The expected answer comprises all lines from the entries that contain the string "trending".

• **SUPPLIED MATERIAL**:
________________________________________
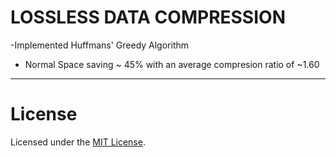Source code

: # LOSSLESS DATA COMPRESSION

-Implemented Huffmans' Greedy Algorithm

- Normal Space saving ~ 45% with an average compresion ratio of ~1.60

***************************************************

# License

Licensed under the [MIT License](LICENSE).
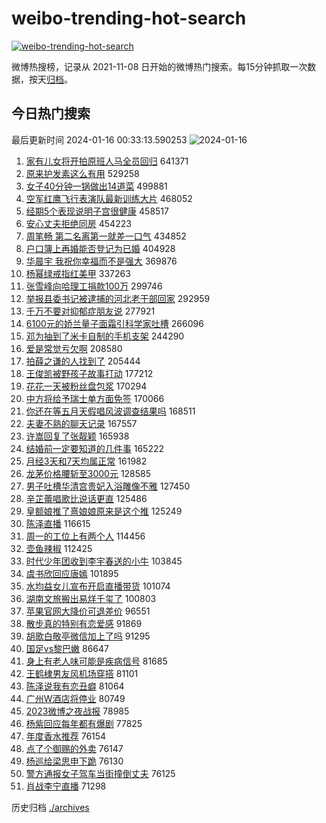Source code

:# weibo-trending-hot-search

[![weibo-trending-hot-search](https://github.com/ameizi/weibo-trending-hot-search/actions/workflows/ci.yml/badge.svg)](https://github.com/ameizi/weibo-trending-hot-search/actions/workflows/ci.yml)

微博热搜榜，记录从 2021-11-08 日开始的微博热门搜索。每15分钟抓取一次数据，按天[归档](./archives)。

## 今日热门搜索

<!-- BEGIN --> 
最后更新时间 2024-01-16 00:33:13.590253 
![2024-01-16](https://imgs-storage.s3.us-east-005.backblazeb2.com/20240116/2024-01-16.png?versionId=4_z8fbbed132d73df8689c40f13_f114c928cf3d82963_d20240115_m163313_c005_v0501001_t0051_u01705336393531) 
1. [家有儿女将开拍原班人马全员回归](https://s.weibo.com/weibo?q=%23%E5%AE%B6%E6%9C%89%E5%84%BF%E5%A5%B3%E5%B0%86%E5%BC%80%E6%8B%8D%E5%8E%9F%E7%8F%AD%E4%BA%BA%E9%A9%AC%E5%85%A8%E5%91%98%E5%9B%9E%E5%BD%92%23&t=31&band_rank=1&Refer=top) 641371
1. [原来护发素这么有用](https://s.weibo.com/weibo?q=%E5%8E%9F%E6%9D%A5%E6%8A%A4%E5%8F%91%E7%B4%A0%E8%BF%99%E4%B9%88%E6%9C%89%E7%94%A8&t=31&band_rank=2&Refer=top) 529258
1. [女子40分钟一锅做出14道菜](https://s.weibo.com/weibo?q=%23%E5%A5%B3%E5%AD%9040%E5%88%86%E9%92%9F%E4%B8%80%E9%94%85%E5%81%9A%E5%87%BA14%E9%81%93%E8%8F%9C%23&t=31&band_rank=12&Refer=top) 499881
1. [空军红鹰飞行表演队最新训练大片](https://s.weibo.com/weibo?q=%23%E7%A9%BA%E5%86%9B%E7%BA%A2%E9%B9%B0%E9%A3%9E%E8%A1%8C%E8%A1%A8%E6%BC%94%E9%98%9F%E6%9C%80%E6%96%B0%E8%AE%AD%E7%BB%83%E5%A4%A7%E7%89%87%23&t=31&band_rank=3&Refer=top) 468052
1. [经期5个表现说明子宫很健康](https://s.weibo.com/weibo?q=%23%E7%BB%8F%E6%9C%9F5%E4%B8%AA%E8%A1%A8%E7%8E%B0%E8%AF%B4%E6%98%8E%E5%AD%90%E5%AE%AB%E5%BE%88%E5%81%A5%E5%BA%B7%23&t=31&band_rank=4&Refer=top) 458517
1. [安心丈夫拒绝同房](https://s.weibo.com/weibo?q=%23%E5%AE%89%E5%BF%83%E4%B8%88%E5%A4%AB%E6%8B%92%E7%BB%9D%E5%90%8C%E6%88%BF%23&t=31&band_rank=5&Refer=top) 454223
1. [周笔畅 第二名离第一就差一口气](https://s.weibo.com/weibo?q=%E5%91%A8%E7%AC%94%E7%95%85%20%E7%AC%AC%E4%BA%8C%E5%90%8D%E7%A6%BB%E7%AC%AC%E4%B8%80%E5%B0%B1%E5%B7%AE%E4%B8%80%E5%8F%A3%E6%B0%94&t=31&band_rank=6&Refer=top) 434852
1. [户口簿上再婚能否登记为已婚](https://s.weibo.com/weibo?q=%23%E6%88%B7%E5%8F%A3%E7%B0%BF%E4%B8%8A%E5%86%8D%E5%A9%9A%E8%83%BD%E5%90%A6%E7%99%BB%E8%AE%B0%E4%B8%BA%E5%B7%B2%E5%A9%9A%23&t=31&band_rank=8&Refer=top) 404928
1. [华晨宇 我祝你幸福而不是强大](https://s.weibo.com/weibo?q=%E5%8D%8E%E6%99%A8%E5%AE%87%20%E6%88%91%E7%A5%9D%E4%BD%A0%E5%B9%B8%E7%A6%8F%E8%80%8C%E4%B8%8D%E6%98%AF%E5%BC%BA%E5%A4%A7&t=31&band_rank=7&Refer=top) 369876
1. [杨幂绿戒指红美甲](https://s.weibo.com/weibo?q=%23%E6%9D%A8%E5%B9%82%E7%BB%BF%E6%88%92%E6%8C%87%E7%BA%A2%E7%BE%8E%E7%94%B2%23&t=31&band_rank=9&Refer=top) 337263
1. [张雪峰向哈理工捐款100万](https://s.weibo.com/weibo?q=%23%E5%BC%A0%E9%9B%AA%E5%B3%B0%E5%90%91%E5%93%88%E7%90%86%E5%B7%A5%E6%8D%90%E6%AC%BE100%E4%B8%87%23&t=31&band_rank=10&Refer=top) 299746
1. [举报县委书记被逮捕的河北老干部回家](https://s.weibo.com/weibo?q=%23%E4%B8%BE%E6%8A%A5%E5%8E%BF%E5%A7%94%E4%B9%A6%E8%AE%B0%E8%A2%AB%E9%80%AE%E6%8D%95%E7%9A%84%E6%B2%B3%E5%8C%97%E8%80%81%E5%B9%B2%E9%83%A8%E5%9B%9E%E5%AE%B6%23&t=31&band_rank=11&Refer=top) 292959
1. [千万不要对抑郁症朋友说](https://s.weibo.com/weibo?q=%E5%8D%83%E4%B8%87%E4%B8%8D%E8%A6%81%E5%AF%B9%E6%8A%91%E9%83%81%E7%97%87%E6%9C%8B%E5%8F%8B%E8%AF%B4&t=31&band_rank=13&Refer=top) 277921
1. [6100元的娇兰量子面霜引科学家吐槽](https://s.weibo.com/weibo?q=%236100%E5%85%83%E7%9A%84%E5%A8%87%E5%85%B0%E9%87%8F%E5%AD%90%E9%9D%A2%E9%9C%9C%E5%BC%95%E7%A7%91%E5%AD%A6%E5%AE%B6%E5%90%90%E6%A7%BD%23&t=31&band_rank=14&Refer=top) 266096
1. [邓为抽到了米卡自制的手机支架](https://s.weibo.com/weibo?q=%23%E9%82%93%E4%B8%BA%E6%8A%BD%E5%88%B0%E4%BA%86%E7%B1%B3%E5%8D%A1%E8%87%AA%E5%88%B6%E7%9A%84%E6%89%8B%E6%9C%BA%E6%94%AF%E6%9E%B6%23&t=31&band_rank=15&Refer=top) 244290
1. [爱是常觉亏欠啊](https://s.weibo.com/weibo?q=%E7%88%B1%E6%98%AF%E5%B8%B8%E8%A7%89%E4%BA%8F%E6%AC%A0%E5%95%8A&t=31&band_rank=16&Refer=top) 208580
1. [拍薛之谦的人找到了](https://s.weibo.com/weibo?q=%23%E6%8B%8D%E8%96%9B%E4%B9%8B%E8%B0%A6%E7%9A%84%E4%BA%BA%E6%89%BE%E5%88%B0%E4%BA%86%23&t=31&band_rank=17&Refer=top) 205444
1. [王俊凯被野孩子故事打动](https://s.weibo.com/weibo?q=%E7%8E%8B%E4%BF%8A%E5%87%AF%E8%A2%AB%E9%87%8E%E5%AD%A9%E5%AD%90%E6%95%85%E4%BA%8B%E6%89%93%E5%8A%A8&t=31&band_rank=18&Refer=top) 177212
1. [花花一天被粉丝盘包浆](https://s.weibo.com/weibo?q=%23%E8%8A%B1%E8%8A%B1%E4%B8%80%E5%A4%A9%E8%A2%AB%E7%B2%89%E4%B8%9D%E7%9B%98%E5%8C%85%E6%B5%86%23&t=31&band_rank=19&Refer=top) 170294
1. [中方将给予瑞士单方面免签](https://s.weibo.com/weibo?q=%23%E4%B8%AD%E6%96%B9%E5%B0%86%E7%BB%99%E4%BA%88%E7%91%9E%E5%A3%AB%E5%8D%95%E6%96%B9%E9%9D%A2%E5%85%8D%E7%AD%BE%23&t=31&band_rank=20&Refer=top) 170066
1. [你还在等五月天假唱风波调查结果吗](https://s.weibo.com/weibo?q=%23%E4%BD%A0%E8%BF%98%E5%9C%A8%E7%AD%89%E4%BA%94%E6%9C%88%E5%A4%A9%E5%81%87%E5%94%B1%E9%A3%8E%E6%B3%A2%E8%B0%83%E6%9F%A5%E7%BB%93%E6%9E%9C%E5%90%97%23&t=31&band_rank=21&Refer=top) 168511
1. [夫妻不熟的聊天记录](https://s.weibo.com/weibo?q=%E5%A4%AB%E5%A6%BB%E4%B8%8D%E7%86%9F%E7%9A%84%E8%81%8A%E5%A4%A9%E8%AE%B0%E5%BD%95&t=31&band_rank=22&Refer=top) 167557
1. [许嵩回复了张靓颖](https://s.weibo.com/weibo?q=%23%E8%AE%B8%E5%B5%A9%E5%9B%9E%E5%A4%8D%E4%BA%86%E5%BC%A0%E9%9D%93%E9%A2%96%23&t=31&band_rank=23&Refer=top) 165938
1. [结婚前一定要知道的几件事](https://s.weibo.com/weibo?q=%E7%BB%93%E5%A9%9A%E5%89%8D%E4%B8%80%E5%AE%9A%E8%A6%81%E7%9F%A5%E9%81%93%E7%9A%84%E5%87%A0%E4%BB%B6%E4%BA%8B&t=31&band_rank=24&Refer=top) 165222
1. [月经3天和7天均属正常](https://s.weibo.com/weibo?q=%23%E6%9C%88%E7%BB%8F3%E5%A4%A9%E5%92%8C7%E5%A4%A9%E5%9D%87%E5%B1%9E%E6%AD%A3%E5%B8%B8%23&t=31&band_rank=25&Refer=top) 161982
1. [龙茅价格腰斩至3000元](https://s.weibo.com/weibo?q=%23%E9%BE%99%E8%8C%85%E4%BB%B7%E6%A0%BC%E8%85%B0%E6%96%A9%E8%87%B33000%E5%85%83%23&t=31&band_rank=26&Refer=top) 128585
1. [男子吐槽华清宫贵妃入浴雕像不雅](https://s.weibo.com/weibo?q=%23%E7%94%B7%E5%AD%90%E5%90%90%E6%A7%BD%E5%8D%8E%E6%B8%85%E5%AE%AB%E8%B4%B5%E5%A6%83%E5%85%A5%E6%B5%B4%E9%9B%95%E5%83%8F%E4%B8%8D%E9%9B%85%23&t=31&band_rank=27&Refer=top) 127450
1. [辛芷蕾唱歌比说话更直](https://s.weibo.com/weibo?q=%E8%BE%9B%E8%8A%B7%E8%95%BE%E5%94%B1%E6%AD%8C%E6%AF%94%E8%AF%B4%E8%AF%9D%E6%9B%B4%E7%9B%B4&t=31&band_rank=28&Refer=top) 125486
1. [皇额娘推了熹娘娘原来是这个推](https://s.weibo.com/weibo?q=%E7%9A%87%E9%A2%9D%E5%A8%98%E6%8E%A8%E4%BA%86%E7%86%B9%E5%A8%98%E5%A8%98%E5%8E%9F%E6%9D%A5%E6%98%AF%E8%BF%99%E4%B8%AA%E6%8E%A8&t=31&band_rank=30&Refer=top) 125249
1. [陈泽直播](https://s.weibo.com/weibo?q=%E9%99%88%E6%B3%BD%E7%9B%B4%E6%92%AD&t=31&band_rank=29&Refer=top) 116615
1. [周一的工位上有两个人](https://s.weibo.com/weibo?q=%23%E5%91%A8%E4%B8%80%E7%9A%84%E5%B7%A5%E4%BD%8D%E4%B8%8A%E6%9C%89%E4%B8%A4%E4%B8%AA%E4%BA%BA%23&t=31&band_rank=31&Refer=top) 114456
1. [壶鱼辣椒](https://s.weibo.com/weibo?q=%E5%A3%B6%E9%B1%BC%E8%BE%A3%E6%A4%92&t=31&band_rank=32&Refer=top) 112425
1. [时代少年团收到李宇春送的小牛](https://s.weibo.com/weibo?q=%23%E6%97%B6%E4%BB%A3%E5%B0%91%E5%B9%B4%E5%9B%A2%E6%94%B6%E5%88%B0%E6%9D%8E%E5%AE%87%E6%98%A5%E9%80%81%E7%9A%84%E5%B0%8F%E7%89%9B%23&t=31&band_rank=33&Refer=top) 103845
1. [虞书欣回应唐嫣](https://s.weibo.com/weibo?q=%23%E8%99%9E%E4%B9%A6%E6%AC%A3%E5%9B%9E%E5%BA%94%E5%94%90%E5%AB%A3%23&t=31&band_rank=34&Refer=top) 101895
1. [水均益女儿宣布开启直播带货](https://s.weibo.com/weibo?q=%23%E6%B0%B4%E5%9D%87%E7%9B%8A%E5%A5%B3%E5%84%BF%E5%AE%A3%E5%B8%83%E5%BC%80%E5%90%AF%E7%9B%B4%E6%92%AD%E5%B8%A6%E8%B4%A7%23&t=31&band_rank=35&Refer=top) 101074
1. [湖南文旅搬出易烊千玺了](https://s.weibo.com/weibo?q=%23%E6%B9%96%E5%8D%97%E6%96%87%E6%97%85%E6%90%AC%E5%87%BA%E6%98%93%E7%83%8A%E5%8D%83%E7%8E%BA%E4%BA%86%23&t=31&band_rank=36&Refer=top) 100803
1. [苹果官网大降价可退差价](https://s.weibo.com/weibo?q=%23%E8%8B%B9%E6%9E%9C%E5%AE%98%E7%BD%91%E5%A4%A7%E9%99%8D%E4%BB%B7%E5%8F%AF%E9%80%80%E5%B7%AE%E4%BB%B7%23&t=31&band_rank=37&Refer=top) 96551
1. [散步真的特别有恋爱感](https://s.weibo.com/weibo?q=%E6%95%A3%E6%AD%A5%E7%9C%9F%E7%9A%84%E7%89%B9%E5%88%AB%E6%9C%89%E6%81%8B%E7%88%B1%E6%84%9F&t=31&band_rank=38&Refer=top) 91869
1. [胡歌白敬亭微信加上了吗](https://s.weibo.com/weibo?q=%23%E8%83%A1%E6%AD%8C%E7%99%BD%E6%95%AC%E4%BA%AD%E5%BE%AE%E4%BF%A1%E5%8A%A0%E4%B8%8A%E4%BA%86%E5%90%97%23&t=31&band_rank=39&Refer=top) 91295
1. [国足vs黎巴嫩](https://s.weibo.com/weibo?q=%23%E5%9B%BD%E8%B6%B3vs%E9%BB%8E%E5%B7%B4%E5%AB%A9%23&t=31&band_rank=40&Refer=top) 86647
1. [身上有老人味可能是疾病信号](https://s.weibo.com/weibo?q=%23%E8%BA%AB%E4%B8%8A%E6%9C%89%E8%80%81%E4%BA%BA%E5%91%B3%E5%8F%AF%E8%83%BD%E6%98%AF%E7%96%BE%E7%97%85%E4%BF%A1%E5%8F%B7%23&t=31&band_rank=41&Refer=top) 81685
1. [王鹤棣男友风机场穿搭](https://s.weibo.com/weibo?q=%E7%8E%8B%E9%B9%A4%E6%A3%A3%E7%94%B7%E5%8F%8B%E9%A3%8E%E6%9C%BA%E5%9C%BA%E7%A9%BF%E6%90%AD&t=31&band_rank=42&Refer=top) 81101
1. [陈泽说我有恋丑癖](https://s.weibo.com/weibo?q=%E9%99%88%E6%B3%BD%E8%AF%B4%E6%88%91%E6%9C%89%E6%81%8B%E4%B8%91%E7%99%96&t=31&band_rank=43&Refer=top) 81064
1. [广州W酒店将停业](https://s.weibo.com/weibo?q=%23%E5%B9%BF%E5%B7%9EW%E9%85%92%E5%BA%97%E5%B0%86%E5%81%9C%E4%B8%9A%23&t=31&band_rank=44&Refer=top) 80749
1. [2023微博之夜战报](https://s.weibo.com/weibo?q=%232023%E5%BE%AE%E5%8D%9A%E4%B9%8B%E5%A4%9C%E6%88%98%E6%8A%A5%23&t=31&band_rank=45&Refer=top) 78985
1. [杨紫回应每年都有爆剧](https://s.weibo.com/weibo?q=%23%E6%9D%A8%E7%B4%AB%E5%9B%9E%E5%BA%94%E6%AF%8F%E5%B9%B4%E9%83%BD%E6%9C%89%E7%88%86%E5%89%A7%23&t=31&band_rank=46&Refer=top) 77825
1. [年度香水推荐](https://s.weibo.com/weibo?q=%E5%B9%B4%E5%BA%A6%E9%A6%99%E6%B0%B4%E6%8E%A8%E8%8D%90&t=31&band_rank=47&Refer=top) 76154
1. [点了个御赐的外卖](https://s.weibo.com/weibo?q=%E7%82%B9%E4%BA%86%E4%B8%AA%E5%BE%A1%E8%B5%90%E7%9A%84%E5%A4%96%E5%8D%96&t=31&band_rank=48&Refer=top) 76147
1. [杨巡给梁思申下跪](https://s.weibo.com/weibo?q=%E6%9D%A8%E5%B7%A1%E7%BB%99%E6%A2%81%E6%80%9D%E7%94%B3%E4%B8%8B%E8%B7%AA&t=31&band_rank=49&Refer=top) 76130
1. [警方通报女子驾车当街撞倒丈夫](https://s.weibo.com/weibo?q=%23%E8%AD%A6%E6%96%B9%E9%80%9A%E6%8A%A5%E5%A5%B3%E5%AD%90%E9%A9%BE%E8%BD%A6%E5%BD%93%E8%A1%97%E6%92%9E%E5%80%92%E4%B8%88%E5%A4%AB%23&t=31&band_rank=50&Refer=top) 76125
1. [肖战李宁直播](https://s.weibo.com/weibo?q=%E8%82%96%E6%88%98%E6%9D%8E%E5%AE%81%E7%9B%B4%E6%92%AD&t=31&band_rank=43&Refer=top) 71298
<!-- END -->

历史归档 [./archives](./archives)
________________________________________
• **SOLUTION**:
:# weibo-trending-hot-search
[![weibo-trending-hot-search](https://github.com/ameizi/weibo-trending-hot-search/actions/workflows/ci.yml/badge.svg)](https://github.com/ameizi/weibo-trending-hot-search/actions/workflows/ci.yml)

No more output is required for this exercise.